Here’s the deal: these pickles are crunchier than your average store-bought variety, with a bold dill flavor and a slow-building heat. Try serving them alongside a cold beer or as part of a charcuterie board for a tangy contrast to rich cheeses and meats.
Sweet and Spicy Bread and Butter Pickles
Mmm, you know those cravings that hit just right? That’s what these sweet and spicy bread and butter pickles are all about. They’re the perfect mix of tangy, sweet, and a little heat to jazz up any sandwich or snack.
Ingredients
- Cucumbers – 2 lbs, sliced
- White vinegar – 1 cup
- Sugar – 1 cup
- Mustard seeds – 1 tbsp
- Turmeric – 1 tsp
- Red pepper flakes – 1 tsp
Instructions
- Combine vinegar, sugar, mustard seeds, turmeric, and red pepper flakes in a large pot over medium heat.
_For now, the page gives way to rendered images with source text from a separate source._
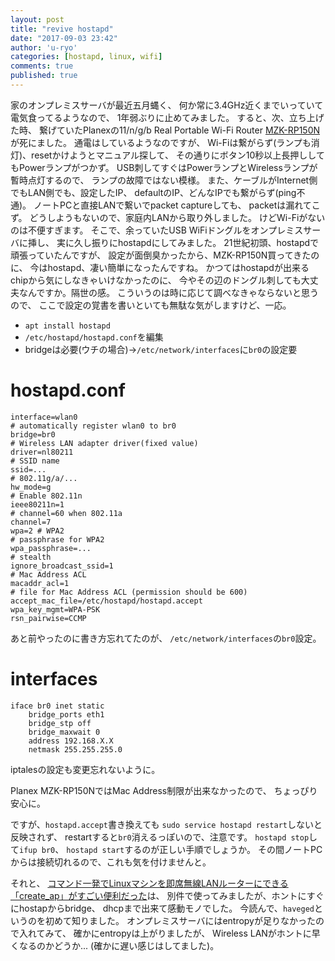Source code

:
```yaml
---
layout: post
title: "revive hostapd"
date: "2017-09-03 23:42"
author: 'u-ryo'
categories: [hostapd, linux, wifi]
comments: true
published: true
---
```

家のオンプレミスサーバが最近五月蝿く、
何か常に3.4GHz近くまでいっていて電気食ってるようなので、
1年弱ぶりに止めてみました。
すると、次、立ち上げた時、
繋げていたPlanexの11/n/g/b Real Portable Wi-Fi Router
[MZK-RP150N](www.planex.co.jp/product/router/mzk-rp150n/point.shtml)
が死にました。
通電はしているようなのですが、
Wi-Fiは繋がらず(ランプも消灯)、resetかけようとマニュアル探して、
その通りにボタン10秒以上長押ししてもPowerランプがつかず。
USB刺してすぐはPowerランプとWirelessランプが暫時点灯するので、
ランプの故障ではない模様。
また、ケーブルがInternet側でもLAN側でも、設定したIP、
defaultのIP、どんなIPでも繋がらず(ping不通)。
ノートPCと直接LANで繋いでpacket captureしても、
packetは漏れてこず。
どうしようもないので、家庭内LANから取り外しました。
けどWi-Fiがないのは不便すぎます。
そこで、余っていたUSB WiFiドングルをオンプレミスサーバに挿し、
実に久し振りにhostapdにしてみました。
21世紀初頭、hostapdで頑張っていたんですが、
設定が面倒臭かったから、MZK-RP150N買ってきたのに、
今はhostapd、凄い簡単になったんですね。
かつてはhostapdが出来るchipから気にしなきゃいけなかったのに、
今やその辺のドングル刺しても大丈夫なんですか。隔世の感。
こういうのは時に応じて調べなきゃならないと思うので、
ここで設定の覚書を書いといても無駄な気がしますけど、一応。

* `apt install hostapd`
* `/etc/hostapd/hostapd.conf`を編集
* bridgeは必要(ウチの場合)→`/etc/network/interfaces`に`br0`の設定要

hostapd.conf
===

```
interface=wlan0
# automatically register wlan0 to br0
bridge=br0
# Wireless LAN adapter driver(fixed value)
driver=nl80211
# SSID name
ssid=...
# 802.11g/a/...
hw_mode=g
# Enable 802.11n
ieee80211n=1
# channel=60 when 802.11a
channel=7
wpa=2 # WPA2
# passphrase for WPA2
wpa_passphrase=...
# stealth
ignore_broadcast_ssid=1
# Mac Address ACL
macaddr_acl=1
# file for Mac Address ACL (permission should be 600)
accept_mac_file=/etc/hostapd/hostapd.accept
wpa_key_mgmt=WPA-PSK
rsn_pairwise=CCMP
```

あと前やったのに書き方忘れてたのが、
`/etc/network/interfaces`の`br0`設定。

interfaces
===

```
iface br0 inet static
	bridge_ports eth1
	bridge_stp off
	bridge_maxwait 0
	address 192.168.X.X
	netmask 255.255.255.0
```

iptalesの設定も変更忘れないように。

Planex MZK-RP150NではMac Address制限が出来なかったので、
ちょっぴり安心に。

ですが、`hostapd.accept`書き換えても
`sudo service hostapd restart`しないと反映されず、
restartすると`br0`消えるっぽいので、注意です。
`hostapd stop`して`ifup br0`、
`hostapd start`するのが正しい手順でしょうか。
その間ノートPCからは接続切れるので、これも気を付けませんと。

それと、
[コマンド一発でLinuxマシンを即席無線LANルーターにできる「create_ap」がすごい便利だった](http://qiita.com/KuwabataK/items/5903c7584657151d576a)は、
別件で使ってみましたが、ホントにすぐにhostapからbridge、
dhcpまで出来て感動モノでした。
今読んで、`haveged`というのを初めて知りました。
オンプレミスサーバにはentropyが足りなかったので入れてみて、
確かにentropyは上がりましたが、
Wireless LANがホントに早くなるのかどうか...
(確かに遅い感じはしてました)。
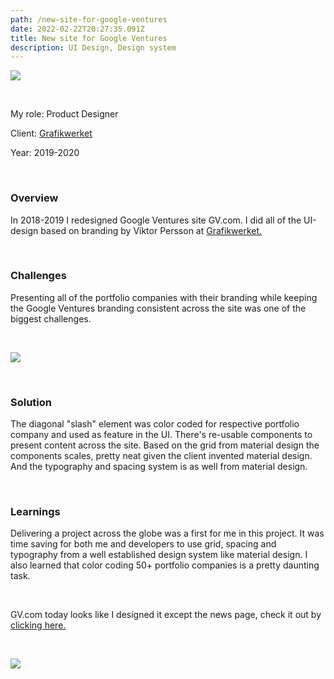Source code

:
 ```yaml
---
path: /new-site-for-google-ventures
date: 2022-02-22T20:27:35.091Z
title: New site for Google Ventures
description: UI Design, Design system
---
```

![](https://www.jakobmagnusson.se/assets/gv-01.png)

<br />

My role: Product Designer

Client: [Grafikwerket](https://grafikwerket.com/)

Year: 2019-2020



<br />

### Overview

In 2018-2019 I redesigned Google Ventures site GV.com. I did all of the UI-design based on branding by Viktor Persson at [Grafikwerket.](https://grafikwerket.com/) 

<br />

### Challenges

Presenting all of the portfolio companies with their branding while keeping the Google Ventures branding consistent across the site was one of the biggest challenges.

<br />

![](https://www.jakobmagnusson.se/assets/gv-02.png)

<br />

### Solution

The diagonal "slash" element was color coded for respective portfolio company and used as feature in the UI. There's re-usable components to present content across the site. Based on the grid from material design the components scales, pretty neat given the client invented material design. And the typography and spacing system is as well from material design.

<br />

### Learnings

Delivering a project across the globe was a first for me in this project. It was time saving for both me and developers to use grid, spacing and typography from a well established design system like material design. I also learned that color coding 50+ portfolio companies is a pretty daunting task. 

<br />

GV.com today looks like I designed it except the news page, check it out by [clicking here.](https://www.gv.com/)

<br />

![](https://www.jakobmagnusson.se/assets/gv-03.png)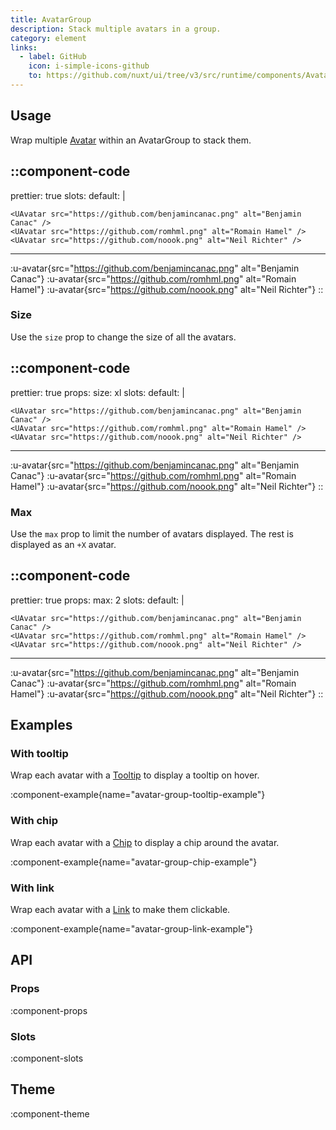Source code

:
```yaml
---
title: AvatarGroup
description: Stack multiple avatars in a group.
category: element
links:
  - label: GitHub
    icon: i-simple-icons-github
    to: https://github.com/nuxt/ui/tree/v3/src/runtime/components/AvatarGroup.vue
---
```


## Usage

Wrap multiple [Avatar](/components/avatar) within an AvatarGroup to stack them.

::component-code
---
prettier: true
slots:
  default: |

    <UAvatar src="https://github.com/benjamincanac.png" alt="Benjamin Canac" />
    <UAvatar src="https://github.com/romhml.png" alt="Romain Hamel" />
    <UAvatar src="https://github.com/noook.png" alt="Neil Richter" />
---
:u-avatar{src="https://github.com/benjamincanac.png" alt="Benjamin Canac"}
:u-avatar{src="https://github.com/romhml.png" alt="Romain Hamel"}
:u-avatar{src="https://github.com/noook.png" alt="Neil Richter"}
::

### Size

Use the `size` prop to change the size of all the avatars.

::component-code
---
prettier: true
props:
  size: xl
slots:
  default: |

    <UAvatar src="https://github.com/benjamincanac.png" alt="Benjamin Canac" />
    <UAvatar src="https://github.com/romhml.png" alt="Romain Hamel" />
    <UAvatar src="https://github.com/noook.png" alt="Neil Richter" />
---
:u-avatar{src="https://github.com/benjamincanac.png" alt="Benjamin Canac"}
:u-avatar{src="https://github.com/romhml.png" alt="Romain Hamel"}
:u-avatar{src="https://github.com/noook.png" alt="Neil Richter"}
::

### Max

Use the `max` prop to limit the number of avatars displayed. The rest is displayed as an `+X` avatar.

::component-code
---
prettier: true
props:
  max: 2
slots:
  default: |

    <UAvatar src="https://github.com/benjamincanac.png" alt="Benjamin Canac" />
    <UAvatar src="https://github.com/romhml.png" alt="Romain Hamel" />
    <UAvatar src="https://github.com/noook.png" alt="Neil Richter" />
---
:u-avatar{src="https://github.com/benjamincanac.png" alt="Benjamin Canac"}
:u-avatar{src="https://github.com/romhml.png" alt="Romain Hamel"}
:u-avatar{src="https://github.com/noook.png" alt="Neil Richter"}
::

## Examples

### With tooltip

Wrap each avatar with a [Tooltip](/components/tooltip) to display a tooltip on hover.

:component-example{name="avatar-group-tooltip-example"}

### With chip

Wrap each avatar with a [Chip](/components/chip) to display a chip around the avatar.

:component-example{name="avatar-group-chip-example"}

### With link

Wrap each avatar with a [Link](/components/link) to make them clickable.

:component-example{name="avatar-group-link-example"}

## API

### Props

:component-props

### Slots

:component-slots

## Theme

:component-theme

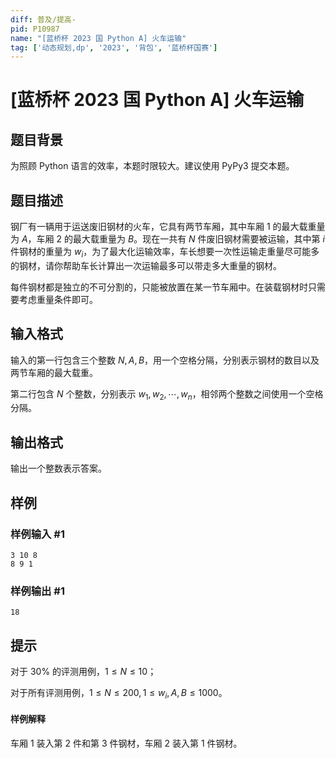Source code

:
 ```yaml
---
diff: 普及/提高-
pid: P10987
name: "[蓝桥杯 2023 国 Python A] 火车运输"
tag: ['动态规划,dp', '2023', '背包', '蓝桥杯国赛']
---
```

# [蓝桥杯 2023 国 Python A] 火车运输
## 题目背景

为照顾 Python 语言的效率，本题时限较大。建议使用 PyPy3 提交本题。
## 题目描述

钢厂有一辆用于运送废旧钢材的火车，它具有两节车厢，其中车厢 1 的最大载重量为 $A$，车厢 2 的最大载重量为 $B$。现在一共有 $N$ 件废旧钢材需要被运输，其中第 $i$ 件钢材的重量为 $w_i$，为了最大化运输效率，车长想要一次性运输走重量尽可能多的钢材，请你帮助车长计算出一次运输最多可以带走多大重量的钢材。

每件钢材都是独立的不可分割的，只能被放置在某一节车厢中。在装载钢材时只需要考虑重量条件即可。

## 输入格式

输入的第一行包含三个整数 $N ,A,B$，用一个空格分隔，分别表示钢材的数目以及两节车厢的最大载重。

第二行包含 $N$ 个整数，分别表示 $w_1,w_2, \cdots,w_n$，相邻两个整数之间使用一个空格分隔。
## 输出格式

输出一个整数表示答案。

## 样例

### 样例输入 #1
```
3 10 8
8 9 1

```
### 样例输出 #1
```
18
```
## 提示

对于 $30\%$ 的评测用例，$1 \le N \le 10$；

对于所有评测用例，$1 \le N \le 200,1 \le w_i
,A,B \le 1000$。

#### 样例解释

车厢 1 装入第 $2$ 件和第 $3$ 件钢材，车厢 2 装入第 $1$ 件钢材。

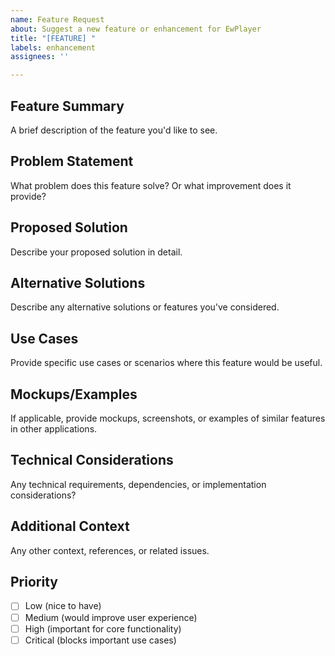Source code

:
 ```yaml
---
name: Feature Request
about: Suggest a new feature or enhancement for EwPlayer
title: "[FEATURE] "
labels: enhancement
assignees: ''

---
```


## Feature Summary
A brief description of the feature you'd like to see.

## Problem Statement
What problem does this feature solve? Or what improvement does it provide?

## Proposed Solution
Describe your proposed solution in detail.

## Alternative Solutions
Describe any alternative solutions or features you've considered.

## Use Cases
Provide specific use cases or scenarios where this feature would be useful.

## Mockups/Examples
If applicable, provide mockups, screenshots, or examples of similar features in other applications.

## Technical Considerations
Any technical requirements, dependencies, or implementation considerations?

## Additional Context
Any other context, references, or related issues.

## Priority
- [ ] Low (nice to have)
- [ ] Medium (would improve user experience)
- [ ] High (important for core functionality)
- [ ] Critical (blocks important use cases)
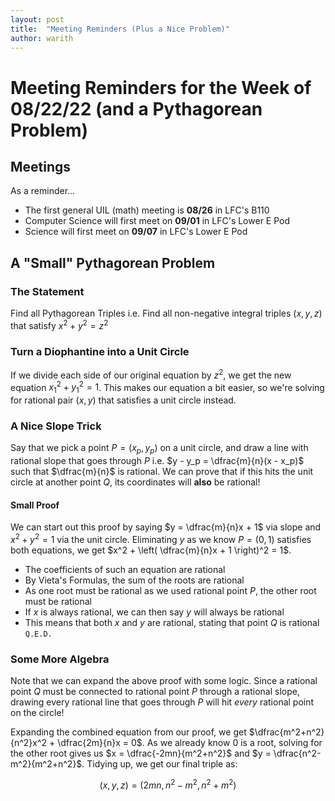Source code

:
 ```yaml
---
layout: post
title:  "Meeting Reminders (Plus a Nice Problem)"
author: warith
---
```


# Meeting Reminders for the Week of 08/22/22 (and a Pythagorean Problem)

## Meetings
As a reminder...
- The first general UIL (math) meeting is **08/26** in LFC's B110
- Computer Science will first meet on **09/01** in LFC's Lower E Pod
- Science will first meet on **09/07** in LFC's Lower E Pod

## A "Small" Pythagorean Problem

### The Statement
Find all Pythagorean Triples i.e. Find all non-negative integral triples $(x, y, z)$ that satisfy $x^2 + y^2 = z^2$ 

### Turn a Diophantine into a Unit Circle
If we divide each side of our original equation by $z^2$, we get the new equation $x_1^2 + y_1^2 = 1$. This makes our equation a bit easier, so we're solving for 
rational pair $(x, y)$ that satisfies a unit circle instead.

### A Nice Slope Trick
Say that we pick a point $P = (x_p, y_p)$ on a unit circle, and draw a line with rational slope that goes through $P$ i.e. $y - y_p = \dfrac{m}{n}(x - x_p)$ such 
that $\dfrac{m}{n}$ is rational. We can prove that if this hits the unit circle at another point $Q$, its coordinates will **also** be rational!

#### Small Proof
We can start out this proof by saying $y = \dfrac{m}{n}x + 1$ via slope and $x^2 + y^2 = 1$ via the unit circle. Eliminating $y$ as we know $P = (0,1)$ satisfies 
both equations, we get $x^2 + \left( \dfrac{m}{n}x + 1 \right)^2 = 1$.

- The coefficients of such an equation are rational
- By Vieta's Formulas, the sum of the roots are rational
- As one root must be rational as we used rational point $P$, the other root must be rational
- If $x$ is always rational, we can then say $y$ will always be rational
- This means that both $x$ and $y$ are rational, stating that point $Q$ is rational `Q.E.D.`

### Some More Algebra
Note that we can expand the above proof with some logic. Since a rational point $Q$ must be connected to rational point $P$ through a rational slope, drawing every 
rational line that goes through $P$ will hit *every* rational point on the circle!

Expanding the combined equation from our proof, we get $\dfrac{m^2+n^2}{n^2}x^2 + \dfrac{2m}{n}x = 0$. As we already know $0$ is a root, solving for the other root 
gives us $x = \dfrac{-2mn}{m^2+n^2}$ and $y = \dfrac{n^2-m^2}{m^2+n^2}$. Tidying up, we get our final triple as:

$$(x,y,z) = (2mn, n^2-m^2, n^2+m^2)$$
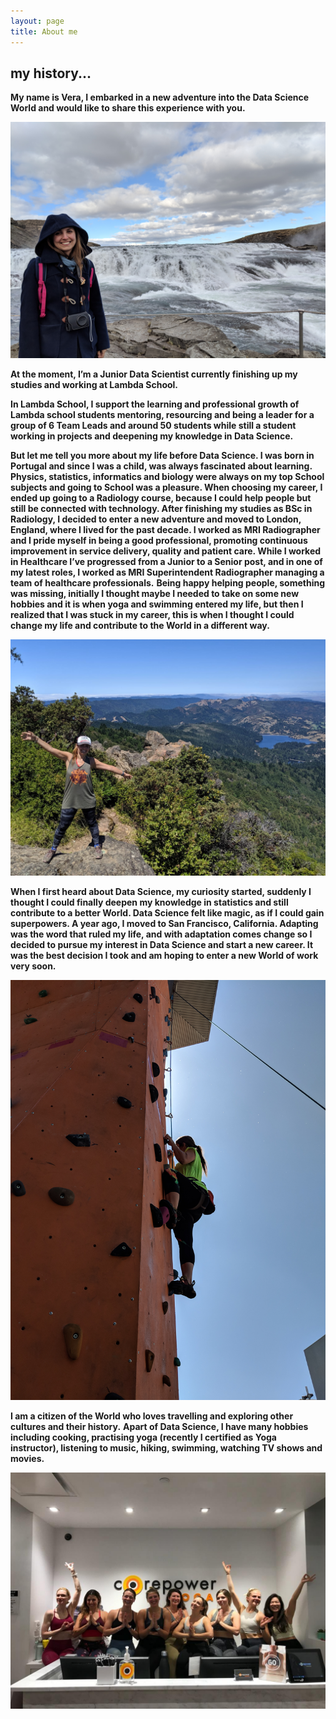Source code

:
 ```yaml
---
layout: page
title: About me
---
```


## my history...

**My name is Vera, I embarked in a new adventure into the Data Science World and would like to share this experience with you.**

![](/img/iceland.jpg)

**At the moment, I’m a Junior Data Scientist currently finishing up my studies and working at Lambda School.**

**In Lambda School, I support the learning and professional growth of Lambda school students mentoring, resourcing and being a leader for a group of 6 Team Leads and around 50 students while still a student working in projects and deepening my knowledge in Data Science.**

**But let me tell you more about my life before Data Science. I was born in Portugal and since I was a child, was always fascinated about learning. Physics, statistics, informatics and biology were always on my top School subjects and going to School was a pleasure. When choosing my career, I ended up going to a Radiology course, because I could help people but still be connected with technology. After finishing my studies as BSc in Radiology, I decided to enter a new adventure and moved to London, England, where I lived for the past decade. I worked as MRI Radiographer and I pride myself in being a good professional, promoting continuous improvement in service delivery, quality and patient care. While I worked in Healthcare I’ve progressed from a Junior to a Senior post, and in one of my latest roles, I worked as MRI Superintendent Radiographer managing a team of healthcare professionals.**
**Being happy helping people, something was missing, initially I thought maybe I needed to take on some new hobbies and it is when yoga and swimming entered my life, but then I realized that I was stuck in my career, this is when I thought I could change my life and contribute to the World in a different way.**

![](/img/hike.jpg)

**When I first heard about Data Science, my curiosity started, suddenly I thought I could finally deepen my knowledge in statistics and still contribute to a better World. Data Science felt like magic, as if I could gain superpowers. A year ago, I moved to San Francisco, California. Adapting was the word that ruled my life, and with adaptation comes change so I decided to pursue my interest in Data Science and start a new career. It was the best decision I took and am hoping to enter a new World of work very soon.**

![](/img/climb.jpg)

**I am a citizen of the World who loves travelling and exploring other cultures and their history.**
**Apart of Data Science, I have many hobbies including cooking, practising yoga (recently I certified as Yoga instructor), listening to music, hiking, swimming, watching TV shows and movies.**

![](/img/yoga.jpg)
Stir until the sugar dissolves completely.
- Add the sliced cucumbers to the pot. Bring the mixture to a simmer, then reduce the heat to low. Tip: Keep an eye on the heat to prevent the cucumbers from becoming too soft.
- Simmer for 10 minutes, stirring occasionally. The cucumbers should become slightly translucent but still crisp.
- Remove the pot from the heat and let the pickles cool in the liquid for 30 minutes. Tip: This helps them absorb more flavor.
- Transfer the pickles and liquid to jars or airtight containers. Store in the refrigerator for at least 24 hours before serving. Tip: The longer they sit, the better they taste!
Crunch into these pickles for a burst of sweet heat that’s irresistible. Try them on burgers or chop them into a creamy potato salad for an extra zing.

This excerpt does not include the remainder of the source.